Output all the records word for word. Drop the pictures.

= Beginning of Section =

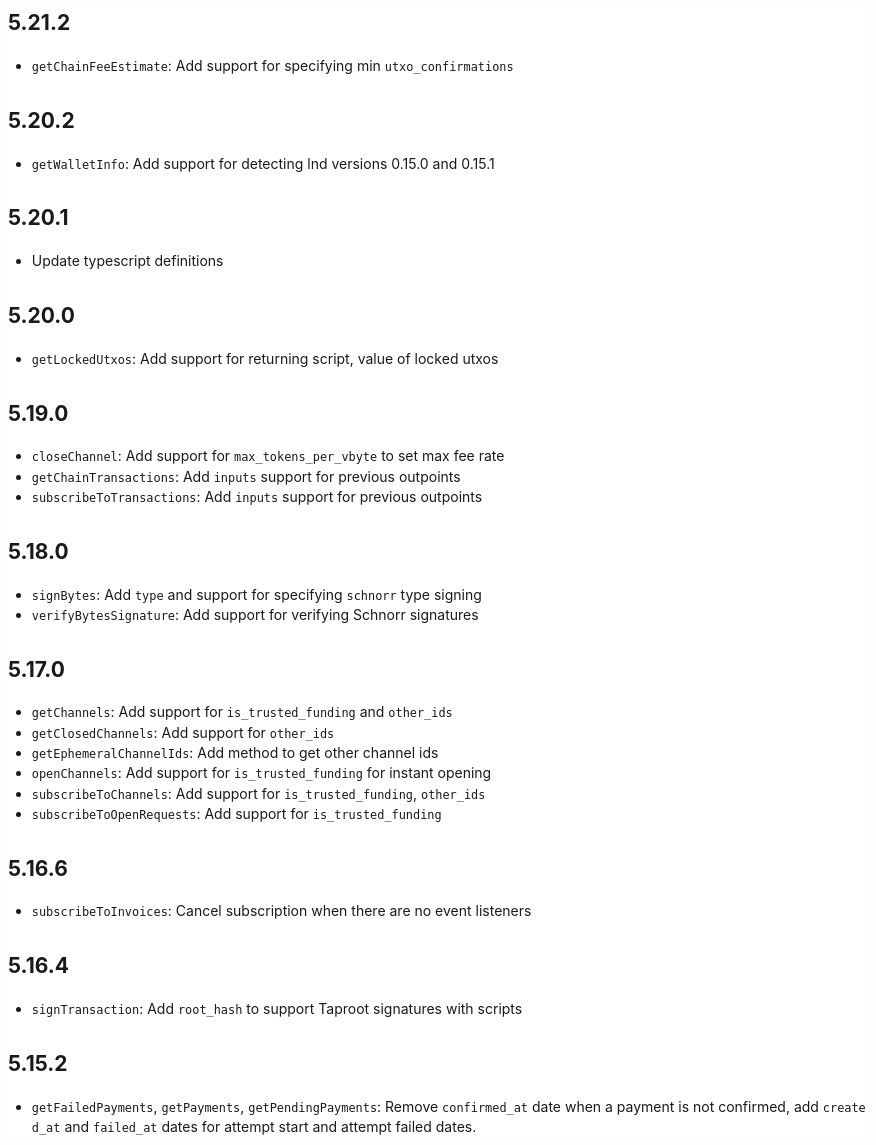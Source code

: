 ## 5.21.2

- `getChainFeeEstimate`: Add support for specifying min `utxo_confirmations`

## 5.20.2

- `getWalletInfo`: Add support for detecting lnd versions 0.15.0 and 0.15.1

## 5.20.1

- Update typescript definitions

## 5.20.0

- `getLockedUtxos`: Add support for returning script, value of locked utxos

## 5.19.0

- `closeChannel`: Add support for `max_tokens_per_vbyte` to set max fee rate
- `getChainTransactions`: Add `inputs` support for previous outpoints
- `subscribeToTransactions`: Add `inputs` support for previous outpoints

## 5.18.0

- `signBytes`: Add `type` and support for specifying `schnorr` type signing
- `verifyBytesSignature`: Add support for verifying Schnorr signatures

## 5.17.0

- `getChannels`: Add support for `is_trusted_funding` and `other_ids`
- `getClosedChannels`: Add support for `other_ids`
- `getEphemeralChannelIds`: Add method to get other channel ids
- `openChannels`: Add support for `is_trusted_funding` for instant opening
- `subscribeToChannels`: Add support for `is_trusted_funding`, `other_ids`
- `subscribeToOpenRequests`: Add support for `is_trusted_funding`

## 5.16.6

- `subscribeToInvoices`: Cancel subscription when there are no event listeners

## 5.16.4

- `signTransaction`: Add `root_hash` to support Taproot signatures with scripts

## 5.15.2

- `getFailedPayments`, `getPayments`, `getPendingPayments`: Remove
    `confirmed_at` date when a payment is not confirmed, add `created_at` and
    `failed_at` dates for attempt start and attempt failed dates.
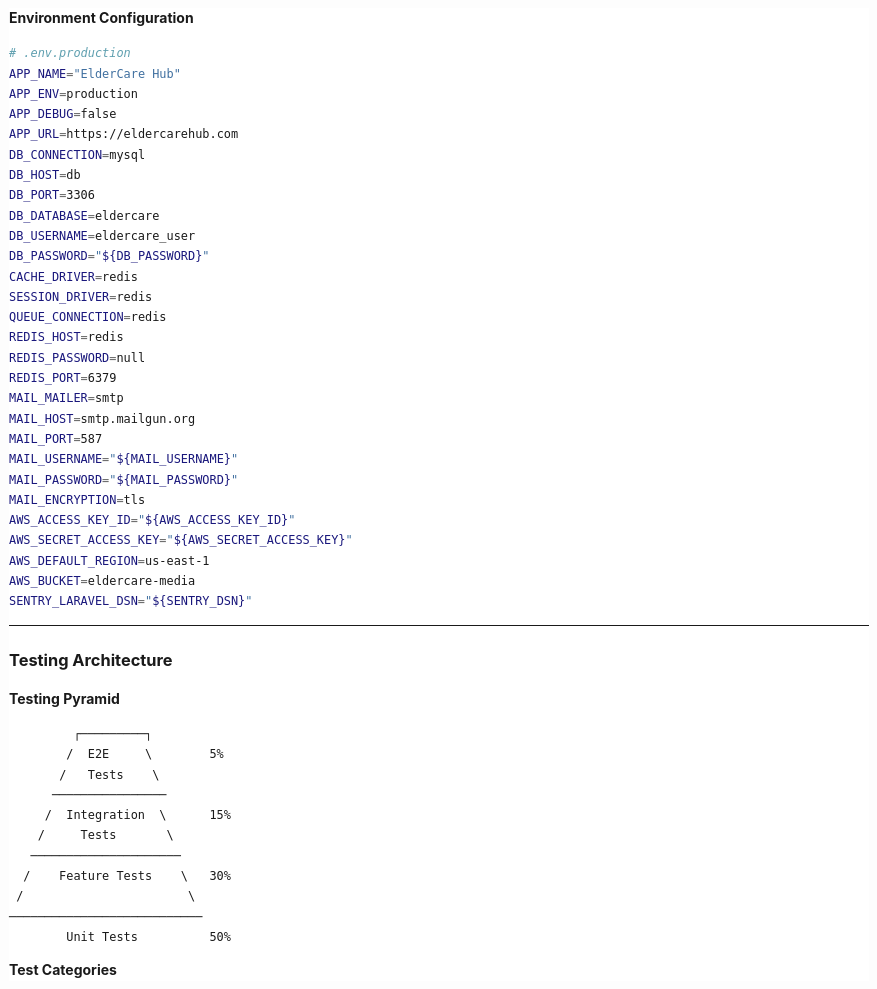 **Environment Configuration**

```bash
# .env.production
APP_NAME="ElderCare Hub"
APP_ENV=production
APP_DEBUG=false
APP_URL=https://eldercarehub.com
DB_CONNECTION=mysql
DB_HOST=db
DB_PORT=3306
DB_DATABASE=eldercare
DB_USERNAME=eldercare_user
DB_PASSWORD="${DB_PASSWORD}"
CACHE_DRIVER=redis
SESSION_DRIVER=redis
QUEUE_CONNECTION=redis
REDIS_HOST=redis
REDIS_PASSWORD=null
REDIS_PORT=6379
MAIL_MAILER=smtp
MAIL_HOST=smtp.mailgun.org
MAIL_PORT=587
MAIL_USERNAME="${MAIL_USERNAME}"
MAIL_PASSWORD="${MAIL_PASSWORD}"
MAIL_ENCRYPTION=tls
AWS_ACCESS_KEY_ID="${AWS_ACCESS_KEY_ID}"
AWS_SECRET_ACCESS_KEY="${AWS_SECRET_ACCESS_KEY}"
AWS_DEFAULT_REGION=us-east-1
AWS_BUCKET=eldercare-media
SENTRY_LARAVEL_DSN="${SENTRY_DSN}"
```

---

### Testing Architecture

**Testing Pyramid**

```
         ┌─────────┐
        /  E2E     \        5%
       /   Tests    \
      ────────────────
     /  Integration  \      15%
    /     Tests       \
   ─────────────────────
  /    Feature Tests    \   30%
 /                       \
─────────────────────────── 
        Unit Tests          50%
```

**Test Categories**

= End of Section =

[The answer]:
Source code

: ## 5.21.2

- `getChainFeeEstimate`: Add support for specifying min `utxo_confirmations`

## 5.20.2

- `getWalletInfo`: Add support for detecting lnd versions 0.15.0 and 0.15.1

## 5.20.1

- Update typescript definitions

## 5.20.0

- `getLockedUtxos`: Add support for returning script, value of locked utxos

## 5.19.0

- `closeChannel`: Add support for `max_tokens_per_vbyte` to set max fee rate
- `getChainTransactions`: Add `inputs` support for previous outpoints
- `subscribeToTransactions`: Add `inputs` support for previous outpoints

## 5.18.0

- `signBytes`: Add `type` and support for specifying `schnorr` type signing
- `verifyBytesSignature`: Add support for verifying Schnorr signatures

## 5.17.0

- `getChannels`: Add support for `is_trusted_funding` and `other_ids`
- `getClosedChannels`: Add support for `other_ids`
- `getEphemeralChannelIds`: Add method to get other channel ids
- `openChannels`: Add support for `is_trusted_funding` for instant opening
- `subscribeToChannels`: Add support for `is_trusted_funding`, `other_ids`
- `subscribeToOpenRequests`: Add support for `is_trusted_funding`

## 5.16.6

- `subscribeToInvoices`: Cancel subscription when there are no event listeners

## 5.16.4

- `signTransaction`: Add `root_hash` to support Taproot signatures with scripts

## 5.15.2

- `getFailedPayments`, `getPayments`, `getPendingPayments`: Remove
    `confirmed_at` date when a payment is not confirmed, add `created_at` and
    `failed_at` dates for attempt start and attempt failed dates.
 **Environment Configuration**

```bash
# .env.production
APP_NAME="ElderCare Hub"
APP_ENV=production
APP_DEBUG=false
APP_URL=https://eldercarehub.com
DB_CONNECTION=mysql
DB_HOST=db
DB_PORT=3306
DB_DATABASE=eldercare
DB_USERNAME=eldercare_user
DB_PASSWORD="${DB_PASSWORD}"
CACHE_DRIVER=redis
SESSION_DRIVER=redis
QUEUE_CONNECTION=redis
REDIS_HOST=redis
REDIS_PASSWORD=null
REDIS_PORT=6379
MAIL_MAILER=smtp
MAIL_HOST=smtp.mailgun.org
MAIL_PORT=587
MAIL_USERNAME="${MAIL_USERNAME}"
MAIL_PASSWORD="${MAIL_PASSWORD}"
MAIL_ENCRYPTION=tls
AWS_ACCESS_KEY_ID="${AWS_ACCESS_KEY_ID}"
AWS_SECRET_ACCESS_KEY="${AWS_SECRET_ACCESS_KEY}"
AWS_DEFAULT_REGION=us-east-1
AWS_BUCKET=eldercare-media
SENTRY_LARAVEL_DSN="${SENTRY_DSN}"
```

---

### Testing Architecture

**Testing Pyramid**

```
         ┌─────────┐
        /  E2E     \        5%
       /   Tests    \
      ────────────────
     /  Integration  \      15%
    /     Tests       \
   ─────────────────────
  /    Feature Tests    \   30%
 /                       \
─────────────────────────── 
        Unit Tests          50%
```

**Test Categories**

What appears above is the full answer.